INSTRUCTIONS TO FOLLOW: In the records below, the lines from the one with "濃精，直射得兩位女警官麵上盡是黏糊糊的白斑才肯罷休，然後坐到床上休息起" through the last are to be printed exactly, and nothing else.

EXTRACTED INFORMATION:

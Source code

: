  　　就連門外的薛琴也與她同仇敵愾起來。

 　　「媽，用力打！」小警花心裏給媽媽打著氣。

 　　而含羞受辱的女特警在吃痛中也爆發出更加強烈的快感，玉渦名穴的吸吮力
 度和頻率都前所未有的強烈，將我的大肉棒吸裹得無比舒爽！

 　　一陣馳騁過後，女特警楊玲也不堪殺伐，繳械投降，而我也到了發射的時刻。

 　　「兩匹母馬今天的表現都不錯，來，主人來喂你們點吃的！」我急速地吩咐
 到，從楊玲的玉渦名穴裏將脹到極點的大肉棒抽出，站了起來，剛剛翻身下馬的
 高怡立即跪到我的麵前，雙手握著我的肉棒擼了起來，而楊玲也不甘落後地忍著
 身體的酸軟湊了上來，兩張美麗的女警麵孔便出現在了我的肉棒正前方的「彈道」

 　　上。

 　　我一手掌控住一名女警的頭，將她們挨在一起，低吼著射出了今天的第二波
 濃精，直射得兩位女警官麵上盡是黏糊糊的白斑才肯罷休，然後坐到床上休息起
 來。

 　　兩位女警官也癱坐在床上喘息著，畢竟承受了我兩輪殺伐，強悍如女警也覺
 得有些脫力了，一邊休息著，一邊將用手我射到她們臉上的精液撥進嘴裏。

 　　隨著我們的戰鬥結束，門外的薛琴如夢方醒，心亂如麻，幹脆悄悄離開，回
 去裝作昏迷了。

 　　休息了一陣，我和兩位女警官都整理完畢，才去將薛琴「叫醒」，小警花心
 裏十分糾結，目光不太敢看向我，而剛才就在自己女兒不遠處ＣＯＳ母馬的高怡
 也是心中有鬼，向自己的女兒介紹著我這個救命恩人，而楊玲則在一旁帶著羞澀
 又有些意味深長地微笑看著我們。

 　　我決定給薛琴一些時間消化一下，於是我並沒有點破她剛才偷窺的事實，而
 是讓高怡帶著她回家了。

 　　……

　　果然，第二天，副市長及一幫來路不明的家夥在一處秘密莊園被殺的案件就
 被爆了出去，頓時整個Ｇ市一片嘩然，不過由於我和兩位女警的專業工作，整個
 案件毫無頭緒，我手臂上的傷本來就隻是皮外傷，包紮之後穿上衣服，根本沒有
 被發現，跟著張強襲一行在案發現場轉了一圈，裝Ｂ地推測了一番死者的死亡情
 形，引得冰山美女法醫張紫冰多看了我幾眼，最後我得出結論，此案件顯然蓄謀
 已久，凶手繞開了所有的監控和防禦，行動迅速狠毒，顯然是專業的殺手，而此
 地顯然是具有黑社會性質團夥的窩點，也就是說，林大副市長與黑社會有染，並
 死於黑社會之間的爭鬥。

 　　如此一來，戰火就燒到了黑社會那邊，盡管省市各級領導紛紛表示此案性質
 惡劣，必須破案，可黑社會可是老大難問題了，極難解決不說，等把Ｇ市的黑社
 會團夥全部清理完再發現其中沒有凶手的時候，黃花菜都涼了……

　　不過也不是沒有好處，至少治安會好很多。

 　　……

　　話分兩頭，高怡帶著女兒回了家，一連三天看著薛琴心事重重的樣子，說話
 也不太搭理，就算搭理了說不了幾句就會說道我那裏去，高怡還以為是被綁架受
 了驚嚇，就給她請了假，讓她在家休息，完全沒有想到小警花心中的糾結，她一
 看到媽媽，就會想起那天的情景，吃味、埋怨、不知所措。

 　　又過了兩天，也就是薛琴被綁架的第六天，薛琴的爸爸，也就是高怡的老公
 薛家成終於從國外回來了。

ANSWER SPACE:
 濃精，直射得兩位女警官麵上盡是黏糊糊的白斑才肯罷休，然後坐到床上休息起
 來。

 　　兩位女警官也癱坐在床上喘息著，畢竟承受了我兩輪殺伐，強悍如女警也覺
 得有些脫力了，一邊休息著，一邊將用手我射到她們臉上的精液撥進嘴裏。

 　　隨著我們的戰鬥結束，門外的薛琴如夢方醒，心亂如麻，幹脆悄悄離開，回
 去裝作昏迷了。

 　　休息了一陣，我和兩位女警官都整理完畢，才去將薛琴「叫醒」，小警花心
 裏十分糾結，目光不太敢看向我，而剛才就在自己女兒不遠處ＣＯＳ母馬的高怡
 也是心中有鬼，向自己的女兒介紹著我這個救命恩人，而楊玲則在一旁帶著羞澀
 又有些意味深長地微笑看著我們。

 　　我決定給薛琴一些時間消化一下，於是我並沒有點破她剛才偷窺的事實，而
 是讓高怡帶著她回家了。

 　　……

　　果然，第二天，副市長及一幫來路不明的家夥在一處秘密莊園被殺的案件就
 被爆了出去，頓時整個Ｇ市一片嘩然，不過由於我和兩位女警的專業工作，整個
 案件毫無頭緒，我手臂上的傷本來就隻是皮外傷，包紮之後穿上衣服，根本沒有
 被發現，跟著張強襲一行在案發現場轉了一圈，裝Ｂ地推測了一番死者的死亡情
 形，引得冰山美女法醫張紫冰多看了我幾眼，最後我得出結論，此案件顯然蓄謀
 已久，凶手繞開了所有的監控和防禦，行動迅速狠毒，顯然是專業的殺手，而此
 地顯然是具有黑社會性質團夥的窩點，也就是說，林大副市長與黑社會有染，並
 死於黑社會之間的爭鬥。

 　　如此一來，戰火就燒到了黑社會那邊，盡管省市各級領導紛紛表示此案性質
 惡劣，必須破案，可黑社會可是老大難問題了，極難解決不說，等把Ｇ市的黑社
 會團夥全部清理完再發現其中沒有凶手的時候，黃花菜都涼了……

　　不過也不是沒有好處，至少治安會好很多。

 　　……

　　話分兩頭，高怡帶著女兒回了家，一連三天看著薛琴心事重重的樣子，說話
 也不太搭理，就算搭理了說不了幾句就會說道我那裏去，高怡還以為是被綁架受
 了驚嚇，就給她請了假，讓她在家休息，完全沒有想到小警花心中的糾結，她一
 看到媽媽，就會想起那天的情景，吃味、埋怨、不知所措。

 　　又過了兩天，也就是薛琴被綁架的第六天，薛琴的爸爸，也就是高怡的老公
 薛家成終於從國外回來了。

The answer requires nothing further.